Presiden Yakin Perekonomian Indonesia akan Pulih

25 Oct 2020 07:21

Lihat versi non-AMP di Ngopibareng.id

Presiden Joko Widodo menegaskan bahwa pandemi Covid-19 telah membuat kontraksi ekonomi di berbagai negara, tak terkecuali Indonesia. Virus yang pertama kali muncul di Kota Wuhan, China, telah menciptakan efek domino, mulai dari masalah kesehatan hingga masalah sosial dan ekonomi.

Seluruh lapisan masyarakat terkena dampaknya, mulai dari tingkatan rumah tangga, usaha mikro, kecil, dan menengah (UMKM), hingga korporasi. 

"Perekonomian di berbagai negara mengalami kontraksi, bahkan resesi. Tak ada yang kebal dari pandemi, termasuk negara kita Indonesia" kata Jokowi, saat memberikan sambutan secara virtual pada peringatan hari ulang tahun ke-56 Partai Golkar. Presiden hadir melalui video yang disiarkan YouTube Sekretariat Presiden pada Sabtu, 24 Oktober 2020 malam.

Kepala Negara menjelaskan, sebelum pandemi, ekonomi Indonesia selalu tumbuh sekitar 5 persen. Di tahun 2019 misalnya, pertumbuhan ekonomi Indonesia tumbuh sebesar 5,02 persen.

Akibat pandemi, lanjut Jokowi, pertumbuhan ekonomi Indonesia melambat menjadi 2,97 persen di triwulan pertama, dan minus 5,32 persen di triwulan kedua tahun 2020.

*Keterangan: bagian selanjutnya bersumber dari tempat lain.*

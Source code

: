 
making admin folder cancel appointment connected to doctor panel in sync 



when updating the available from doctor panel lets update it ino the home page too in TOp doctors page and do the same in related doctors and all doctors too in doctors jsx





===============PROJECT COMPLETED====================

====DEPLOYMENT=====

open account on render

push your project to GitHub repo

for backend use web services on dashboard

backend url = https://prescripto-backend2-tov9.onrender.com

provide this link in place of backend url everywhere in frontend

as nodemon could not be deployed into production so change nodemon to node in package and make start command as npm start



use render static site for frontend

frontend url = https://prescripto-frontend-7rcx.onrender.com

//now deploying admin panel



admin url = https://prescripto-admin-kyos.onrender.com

"Tetapi dibandingkan dengan negara-negara lain, kontraksi ekonomi Indonesia relatif lebih landai dan saya meyakini insyaallah mampu untuk segera recovery, mampu melakukan pemulihan," sambung presiden.

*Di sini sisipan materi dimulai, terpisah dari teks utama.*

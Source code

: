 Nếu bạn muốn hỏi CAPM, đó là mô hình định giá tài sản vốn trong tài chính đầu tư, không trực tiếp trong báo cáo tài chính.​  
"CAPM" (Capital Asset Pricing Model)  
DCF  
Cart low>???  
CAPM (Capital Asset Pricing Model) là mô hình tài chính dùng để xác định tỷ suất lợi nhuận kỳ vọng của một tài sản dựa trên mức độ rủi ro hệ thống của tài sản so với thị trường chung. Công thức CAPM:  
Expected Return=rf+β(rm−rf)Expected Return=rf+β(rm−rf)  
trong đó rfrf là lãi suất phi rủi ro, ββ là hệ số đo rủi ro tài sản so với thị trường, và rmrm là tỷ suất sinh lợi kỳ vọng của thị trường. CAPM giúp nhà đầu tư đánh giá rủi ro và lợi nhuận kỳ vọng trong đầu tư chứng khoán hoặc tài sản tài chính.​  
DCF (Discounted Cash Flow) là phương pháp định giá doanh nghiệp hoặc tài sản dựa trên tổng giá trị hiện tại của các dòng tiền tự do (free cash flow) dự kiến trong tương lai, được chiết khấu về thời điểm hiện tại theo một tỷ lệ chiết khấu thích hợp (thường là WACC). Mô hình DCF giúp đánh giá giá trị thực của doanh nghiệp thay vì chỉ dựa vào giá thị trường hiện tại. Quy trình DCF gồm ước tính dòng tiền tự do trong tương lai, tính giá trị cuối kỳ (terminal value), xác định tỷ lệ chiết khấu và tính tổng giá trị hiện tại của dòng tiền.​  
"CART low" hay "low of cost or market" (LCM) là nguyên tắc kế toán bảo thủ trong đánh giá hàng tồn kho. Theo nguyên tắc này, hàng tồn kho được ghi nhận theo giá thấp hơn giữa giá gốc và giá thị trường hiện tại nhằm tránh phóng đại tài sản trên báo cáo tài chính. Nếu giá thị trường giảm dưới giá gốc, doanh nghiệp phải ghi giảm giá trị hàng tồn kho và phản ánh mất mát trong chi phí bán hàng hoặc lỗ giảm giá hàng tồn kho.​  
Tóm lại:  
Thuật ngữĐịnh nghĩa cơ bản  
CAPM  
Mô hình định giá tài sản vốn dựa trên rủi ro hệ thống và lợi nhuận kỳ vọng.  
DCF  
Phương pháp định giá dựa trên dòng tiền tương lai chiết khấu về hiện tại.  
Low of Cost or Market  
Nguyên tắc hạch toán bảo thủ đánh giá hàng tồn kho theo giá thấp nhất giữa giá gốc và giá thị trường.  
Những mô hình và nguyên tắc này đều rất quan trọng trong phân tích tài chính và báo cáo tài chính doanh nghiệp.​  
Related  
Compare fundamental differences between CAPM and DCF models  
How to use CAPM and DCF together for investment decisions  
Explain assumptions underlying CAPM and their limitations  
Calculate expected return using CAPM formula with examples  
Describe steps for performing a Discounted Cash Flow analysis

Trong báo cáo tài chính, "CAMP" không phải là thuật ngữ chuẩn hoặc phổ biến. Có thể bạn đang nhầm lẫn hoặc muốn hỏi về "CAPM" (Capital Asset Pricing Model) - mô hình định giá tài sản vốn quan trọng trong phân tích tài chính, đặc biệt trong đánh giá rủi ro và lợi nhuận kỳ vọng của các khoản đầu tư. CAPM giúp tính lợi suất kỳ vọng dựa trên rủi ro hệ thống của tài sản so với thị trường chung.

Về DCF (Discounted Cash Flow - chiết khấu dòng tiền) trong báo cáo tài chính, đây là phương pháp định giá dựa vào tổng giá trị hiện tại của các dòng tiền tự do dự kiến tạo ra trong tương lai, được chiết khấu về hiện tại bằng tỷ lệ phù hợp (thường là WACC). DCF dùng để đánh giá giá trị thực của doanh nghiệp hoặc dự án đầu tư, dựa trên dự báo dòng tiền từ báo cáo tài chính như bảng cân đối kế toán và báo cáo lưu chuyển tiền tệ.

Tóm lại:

Hal tersebut terlihat dari pergerakan berbagai indikator strategis selama triwulan ketiga tahun 2020 yang telah menunjukkan perbaikan. Harga-harga pangan seperti beras tetap terjaga.

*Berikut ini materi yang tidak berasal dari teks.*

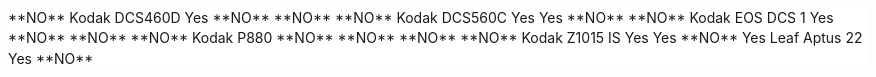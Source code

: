 <td >**NO**
</td></tr>
  <tr class="odd" >
<td >Kodak DCS460D
</td>
<td >Yes
</td>
<td >**NO**
</td>
<td >**NO**
</td>
<td >**NO**
</td></tr>
  <tr class="even" >
<td >Kodak DCS560C
</td>
<td >Yes
</td>
<td >Yes
</td>
<td >**NO**
</td>
<td >**NO**
</td></tr>
  <tr class="odd" >
<td >Kodak EOS DCS 1
</td>
<td >Yes
</td>
<td >**NO**
</td>
<td >**NO**
</td>
<td >**NO**
</td></tr>
  <tr class="even" >
<td >Kodak P880
</td>
<td >**NO**
</td>
<td >**NO**
</td>
<td >**NO**
</td>
<td >**NO**
</td></tr>
  <tr class="odd" >
<td >Kodak Z1015 IS
</td>
<td >Yes
</td>
<td >Yes
</td>
<td >**NO**
</td>
<td >Yes
</td></tr>
  <tr class="even" >
<td >Leaf Aptus 22
</td>
<td >Yes
</td>
<td >**NO**
</td>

Selain itu, presiden menjelaskan, jumlah penumpang angkutan udara di bulan Agustus 2020 naik 36 persen dari bulan sebelumnya. Neraca perdagangan September 2020 juga surplus 2,44 miliar dolar AS. Purchasing Managers Index (PMI) mulai memasuki tahap ekspansi kembali, dan telah terjadi peningkatan konsumsi.

"Ini artinya, peluang untuk mengembangkan usaha akan semakin terbuka, pertumbuhan ekonomi akan terus membaik dan penciptaan lapangan kerja bisa semakin terbuka luas," jelas presiden.

Presiden tak lupa menyampaikan ucapan selamat ulang tahun yang ke-56 bagi Partai Golkar. "Semoga Partai Golkar yang sudah besar sekarang ini terus besar dan berkontribusi untuk Indonesia Maju," ujar Jokowi.